--- START ---

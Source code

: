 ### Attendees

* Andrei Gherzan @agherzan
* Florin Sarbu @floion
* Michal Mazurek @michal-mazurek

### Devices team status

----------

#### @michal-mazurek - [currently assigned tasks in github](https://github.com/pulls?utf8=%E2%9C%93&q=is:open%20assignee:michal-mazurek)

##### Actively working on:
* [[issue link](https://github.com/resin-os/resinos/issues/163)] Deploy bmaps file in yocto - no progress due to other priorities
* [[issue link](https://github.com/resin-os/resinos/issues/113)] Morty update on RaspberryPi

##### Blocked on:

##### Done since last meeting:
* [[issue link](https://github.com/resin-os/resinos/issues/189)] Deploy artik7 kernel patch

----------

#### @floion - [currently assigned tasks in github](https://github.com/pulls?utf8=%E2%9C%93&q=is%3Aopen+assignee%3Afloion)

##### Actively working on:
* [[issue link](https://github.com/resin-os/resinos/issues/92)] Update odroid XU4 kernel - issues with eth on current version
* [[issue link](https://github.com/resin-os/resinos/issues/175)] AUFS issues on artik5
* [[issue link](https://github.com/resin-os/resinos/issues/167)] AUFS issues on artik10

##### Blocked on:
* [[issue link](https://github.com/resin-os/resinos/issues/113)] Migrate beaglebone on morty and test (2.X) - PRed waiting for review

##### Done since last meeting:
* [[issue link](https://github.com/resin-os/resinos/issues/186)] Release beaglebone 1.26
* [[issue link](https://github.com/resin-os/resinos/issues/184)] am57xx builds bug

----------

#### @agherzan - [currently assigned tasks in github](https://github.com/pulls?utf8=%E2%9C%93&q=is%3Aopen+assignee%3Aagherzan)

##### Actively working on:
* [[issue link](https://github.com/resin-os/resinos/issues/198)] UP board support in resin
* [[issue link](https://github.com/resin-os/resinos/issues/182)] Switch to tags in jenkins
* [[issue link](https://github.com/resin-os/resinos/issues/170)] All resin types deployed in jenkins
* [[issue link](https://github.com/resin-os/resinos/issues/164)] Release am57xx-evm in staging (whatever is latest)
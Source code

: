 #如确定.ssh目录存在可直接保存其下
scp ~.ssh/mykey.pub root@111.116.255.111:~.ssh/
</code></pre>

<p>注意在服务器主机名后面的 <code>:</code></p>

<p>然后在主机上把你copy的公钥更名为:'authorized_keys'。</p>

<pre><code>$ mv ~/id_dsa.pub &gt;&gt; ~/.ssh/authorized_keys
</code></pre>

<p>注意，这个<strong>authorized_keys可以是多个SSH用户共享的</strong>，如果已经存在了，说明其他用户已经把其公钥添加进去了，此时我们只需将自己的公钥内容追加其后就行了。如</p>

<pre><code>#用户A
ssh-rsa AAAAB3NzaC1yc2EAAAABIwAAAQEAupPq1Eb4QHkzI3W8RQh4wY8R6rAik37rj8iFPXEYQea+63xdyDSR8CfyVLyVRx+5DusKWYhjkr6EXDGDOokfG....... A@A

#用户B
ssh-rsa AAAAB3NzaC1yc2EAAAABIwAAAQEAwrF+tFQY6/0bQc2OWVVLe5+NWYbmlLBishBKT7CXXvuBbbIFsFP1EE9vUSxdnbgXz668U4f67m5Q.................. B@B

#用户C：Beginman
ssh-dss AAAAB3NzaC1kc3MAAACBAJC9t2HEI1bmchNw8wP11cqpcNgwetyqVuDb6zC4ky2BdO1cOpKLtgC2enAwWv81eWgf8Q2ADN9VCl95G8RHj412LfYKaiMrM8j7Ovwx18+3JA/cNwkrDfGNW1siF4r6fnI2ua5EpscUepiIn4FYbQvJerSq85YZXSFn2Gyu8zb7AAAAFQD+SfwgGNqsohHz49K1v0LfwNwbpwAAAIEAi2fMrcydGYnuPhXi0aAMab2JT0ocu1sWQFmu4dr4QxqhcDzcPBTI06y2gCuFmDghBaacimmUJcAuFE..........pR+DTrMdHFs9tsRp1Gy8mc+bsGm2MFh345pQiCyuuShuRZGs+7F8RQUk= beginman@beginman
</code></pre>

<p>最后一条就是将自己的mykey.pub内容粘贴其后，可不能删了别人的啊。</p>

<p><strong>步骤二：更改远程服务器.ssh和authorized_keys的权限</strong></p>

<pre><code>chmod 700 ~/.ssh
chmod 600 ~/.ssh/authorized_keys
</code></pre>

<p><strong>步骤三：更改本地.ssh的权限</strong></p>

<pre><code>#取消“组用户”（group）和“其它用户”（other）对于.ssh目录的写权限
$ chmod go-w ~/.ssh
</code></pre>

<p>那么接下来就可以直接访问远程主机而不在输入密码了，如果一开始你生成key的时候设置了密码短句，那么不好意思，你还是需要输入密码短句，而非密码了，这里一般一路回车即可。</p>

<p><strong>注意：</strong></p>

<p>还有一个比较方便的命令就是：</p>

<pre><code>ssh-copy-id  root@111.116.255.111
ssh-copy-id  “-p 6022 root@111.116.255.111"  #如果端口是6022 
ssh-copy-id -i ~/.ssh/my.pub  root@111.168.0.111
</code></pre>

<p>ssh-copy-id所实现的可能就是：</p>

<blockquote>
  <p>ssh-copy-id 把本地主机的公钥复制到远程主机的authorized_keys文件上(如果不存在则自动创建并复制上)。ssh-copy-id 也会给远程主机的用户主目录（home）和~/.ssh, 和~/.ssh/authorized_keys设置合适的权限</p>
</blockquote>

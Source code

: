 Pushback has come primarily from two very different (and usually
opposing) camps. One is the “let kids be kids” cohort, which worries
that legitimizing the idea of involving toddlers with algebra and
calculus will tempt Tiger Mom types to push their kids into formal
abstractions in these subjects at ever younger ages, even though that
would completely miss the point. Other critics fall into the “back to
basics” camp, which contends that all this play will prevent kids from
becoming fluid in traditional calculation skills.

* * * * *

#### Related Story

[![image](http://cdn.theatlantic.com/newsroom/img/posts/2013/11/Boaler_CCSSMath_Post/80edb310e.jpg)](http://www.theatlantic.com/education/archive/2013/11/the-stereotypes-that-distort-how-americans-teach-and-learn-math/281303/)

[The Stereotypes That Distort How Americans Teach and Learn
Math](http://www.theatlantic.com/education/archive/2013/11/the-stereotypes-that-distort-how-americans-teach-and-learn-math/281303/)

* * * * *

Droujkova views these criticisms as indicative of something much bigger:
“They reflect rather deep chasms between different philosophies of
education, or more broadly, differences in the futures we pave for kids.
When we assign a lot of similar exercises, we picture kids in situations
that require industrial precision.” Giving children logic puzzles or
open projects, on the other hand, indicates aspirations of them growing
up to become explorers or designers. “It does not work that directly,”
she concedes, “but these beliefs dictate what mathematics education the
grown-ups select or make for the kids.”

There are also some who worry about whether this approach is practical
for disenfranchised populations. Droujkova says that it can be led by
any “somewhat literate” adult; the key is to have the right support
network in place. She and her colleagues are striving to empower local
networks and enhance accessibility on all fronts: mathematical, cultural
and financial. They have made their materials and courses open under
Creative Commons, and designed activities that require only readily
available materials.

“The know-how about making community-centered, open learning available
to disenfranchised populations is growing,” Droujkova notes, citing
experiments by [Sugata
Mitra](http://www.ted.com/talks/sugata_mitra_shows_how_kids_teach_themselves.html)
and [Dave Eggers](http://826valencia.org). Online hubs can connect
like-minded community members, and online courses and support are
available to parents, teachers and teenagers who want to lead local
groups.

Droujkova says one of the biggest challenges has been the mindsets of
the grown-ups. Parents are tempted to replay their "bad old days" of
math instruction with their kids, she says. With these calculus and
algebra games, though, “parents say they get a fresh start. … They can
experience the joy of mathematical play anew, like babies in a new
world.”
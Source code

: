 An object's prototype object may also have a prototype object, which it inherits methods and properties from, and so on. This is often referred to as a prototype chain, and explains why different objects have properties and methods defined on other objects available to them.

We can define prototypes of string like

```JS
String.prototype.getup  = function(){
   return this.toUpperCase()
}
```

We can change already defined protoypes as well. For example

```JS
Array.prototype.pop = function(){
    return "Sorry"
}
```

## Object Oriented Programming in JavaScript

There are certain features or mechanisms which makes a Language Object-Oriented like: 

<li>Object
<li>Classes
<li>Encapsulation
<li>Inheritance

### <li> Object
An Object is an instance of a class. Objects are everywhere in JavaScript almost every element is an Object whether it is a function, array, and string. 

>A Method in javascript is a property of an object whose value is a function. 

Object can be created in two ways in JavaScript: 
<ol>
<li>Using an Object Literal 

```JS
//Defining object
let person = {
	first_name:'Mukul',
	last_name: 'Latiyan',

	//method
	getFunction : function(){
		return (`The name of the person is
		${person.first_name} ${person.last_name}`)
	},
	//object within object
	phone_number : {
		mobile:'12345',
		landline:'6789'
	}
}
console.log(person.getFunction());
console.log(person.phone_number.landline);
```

--- END ---

To do
Starting with the first line of the listing above, copy each line exactly until you have copied the line containing "support in resin". Stop there.

Task solution
Source code

: ### Attendees

* Andrei Gherzan @agherzan
* Florin Sarbu @floion
* Michal Mazurek @michal-mazurek

### Devices team status

----------

#### @michal-mazurek - [currently assigned tasks in github](https://github.com/pulls?utf8=%E2%9C%93&q=is:open%20assignee:michal-mazurek)

##### Actively working on:
* [[issue link](https://github.com/resin-os/resinos/issues/163)] Deploy bmaps file in yocto - no progress due to other priorities
* [[issue link](https://github.com/resin-os/resinos/issues/113)] Morty update on RaspberryPi

##### Blocked on:

##### Done since last meeting:
* [[issue link](https://github.com/resin-os/resinos/issues/189)] Deploy artik7 kernel patch

----------

#### @floion - [currently assigned tasks in github](https://github.com/pulls?utf8=%E2%9C%93&q=is%3Aopen+assignee%3Afloion)

##### Actively working on:
* [[issue link](https://github.com/resin-os/resinos/issues/92)] Update odroid XU4 kernel - issues with eth on current version
* [[issue link](https://github.com/resin-os/resinos/issues/175)] AUFS issues on artik5
* [[issue link](https://github.com/resin-os/resinos/issues/167)] AUFS issues on artik10

##### Blocked on:
* [[issue link](https://github.com/resin-os/resinos/issues/113)] Migrate beaglebone on morty and test (2.X) - PRed waiting for review

##### Done since last meeting:
* [[issue link](https://github.com/resin-os/resinos/issues/186)] Release beaglebone 1.26
* [[issue link](https://github.com/resin-os/resinos/issues/184)] am57xx builds bug

----------

#### @agherzan - [currently assigned tasks in github](https://github.com/pulls?utf8=%E2%9C%93&q=is%3Aopen+assignee%3Aagherzan)

##### Actively working on:
* [[issue link](https://github.com/resin-os/resinos/issues/198)] UP board support in resin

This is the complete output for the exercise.